November 16, 2004

Annals of Alarmist Parenting, Part 1

Today, some parenting 'advice' from Jan Faull, MEd (taken from HealthyKids.com):

Q. My 15-year-old daughter has been dating an older boy from another school for about 6 months. Both my wife and I like the boyfriend, and of course we trust our daughter, who has always been responsible and outgoing. However, they are extremely affectionate around each other, constantly holding hands and often kissing and hugging."

Surely not!

"And my daughter has recently begun to wear shorter skirts and more revealing shirts."

The slut!

" . . . How should we handle this situation?"

Jan Faull, MEd, what should they do?

"You cannot leave this situation to chance. It's best to bring up the issue of premature and premarital sex, and voice your concerns. Talk of your hopes and dreams for your child's future."

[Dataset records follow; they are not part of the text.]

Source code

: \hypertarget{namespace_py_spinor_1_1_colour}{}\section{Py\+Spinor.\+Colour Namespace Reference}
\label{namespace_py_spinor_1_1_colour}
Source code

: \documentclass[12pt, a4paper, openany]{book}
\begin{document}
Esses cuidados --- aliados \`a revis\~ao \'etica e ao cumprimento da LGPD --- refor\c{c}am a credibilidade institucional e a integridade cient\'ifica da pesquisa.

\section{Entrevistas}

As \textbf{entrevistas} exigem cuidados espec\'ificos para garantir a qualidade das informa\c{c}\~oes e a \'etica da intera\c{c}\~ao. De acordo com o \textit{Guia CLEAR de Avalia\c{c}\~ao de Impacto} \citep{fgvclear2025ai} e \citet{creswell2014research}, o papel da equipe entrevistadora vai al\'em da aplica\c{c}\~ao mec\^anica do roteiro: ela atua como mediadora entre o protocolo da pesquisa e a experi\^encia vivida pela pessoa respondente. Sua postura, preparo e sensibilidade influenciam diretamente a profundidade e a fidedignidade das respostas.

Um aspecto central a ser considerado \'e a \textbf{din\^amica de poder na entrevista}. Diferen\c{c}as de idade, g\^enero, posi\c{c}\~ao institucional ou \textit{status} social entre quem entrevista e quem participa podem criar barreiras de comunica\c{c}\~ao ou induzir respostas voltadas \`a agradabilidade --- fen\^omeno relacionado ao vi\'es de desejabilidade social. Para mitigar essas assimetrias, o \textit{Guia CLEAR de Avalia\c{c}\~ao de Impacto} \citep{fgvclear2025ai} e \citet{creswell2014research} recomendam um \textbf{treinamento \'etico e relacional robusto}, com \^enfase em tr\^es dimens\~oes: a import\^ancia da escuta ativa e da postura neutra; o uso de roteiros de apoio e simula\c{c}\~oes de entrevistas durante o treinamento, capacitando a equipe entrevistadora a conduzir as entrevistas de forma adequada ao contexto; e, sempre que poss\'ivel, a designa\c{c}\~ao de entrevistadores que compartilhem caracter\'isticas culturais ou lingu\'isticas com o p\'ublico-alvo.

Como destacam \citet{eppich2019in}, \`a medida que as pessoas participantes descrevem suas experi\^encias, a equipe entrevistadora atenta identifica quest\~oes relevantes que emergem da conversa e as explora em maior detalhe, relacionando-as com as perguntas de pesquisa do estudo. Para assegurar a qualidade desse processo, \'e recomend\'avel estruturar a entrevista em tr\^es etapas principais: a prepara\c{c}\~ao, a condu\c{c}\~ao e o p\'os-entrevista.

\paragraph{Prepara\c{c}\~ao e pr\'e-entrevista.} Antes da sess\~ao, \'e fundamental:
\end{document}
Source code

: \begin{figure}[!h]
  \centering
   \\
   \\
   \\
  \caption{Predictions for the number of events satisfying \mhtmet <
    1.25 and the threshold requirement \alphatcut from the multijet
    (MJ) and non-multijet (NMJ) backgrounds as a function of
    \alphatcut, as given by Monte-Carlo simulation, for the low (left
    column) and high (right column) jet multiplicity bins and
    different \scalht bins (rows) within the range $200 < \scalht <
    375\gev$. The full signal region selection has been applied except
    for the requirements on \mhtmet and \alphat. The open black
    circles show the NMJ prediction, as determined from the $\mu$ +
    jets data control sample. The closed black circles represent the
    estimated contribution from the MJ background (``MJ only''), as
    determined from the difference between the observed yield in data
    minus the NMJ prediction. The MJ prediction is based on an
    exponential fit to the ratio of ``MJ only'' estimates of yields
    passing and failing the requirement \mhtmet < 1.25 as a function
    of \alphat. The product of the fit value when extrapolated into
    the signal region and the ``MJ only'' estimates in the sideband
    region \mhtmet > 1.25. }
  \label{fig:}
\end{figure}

'I hope you die a virgin.'

" . . . To forbid your daughter to have sex or to deny her contraception is naive. To think that you can watch your daughter and her boyfriend at all times is unrealistic. Teens are very skilled about finding a way to satisfy their sexual urges."

Crafty little buggers.

"Let her know the message her clothing conveys; it suggests she's interested in revealing her body and possibly satisfying her sexual desires."

Mom: Honey, I'm concerned about the message your clothing conveys. Do you realize that it suggests you're interested in revealing your body and . . . [*looks around, then continues sotto voce*] possibly even satisfying your sexual desires?

Daughter: No shit, mom.

"Telling a sexually interested or active teenager to not engage in sexual activity is like shoveling sand against the adolescent tide."

Therefore, the only solution is to actually bury them in sand.

" . . . Despite the need to open up dialogue with your daughter about her clothes and public displays of affection, it's important to let her know that you love her no matter what."

You know, despite her brazen harlotry.

" . . . Proceed with love and determination to make your points regardless of how you fear your daughter will respond.

Unless she's been brandishing a revolver and getting murderous glints in her eye whenever you come near her. Then it's probably best to leave it.

Tomorrow: What to do if you suspect your child of-- *gasp!*-- partying.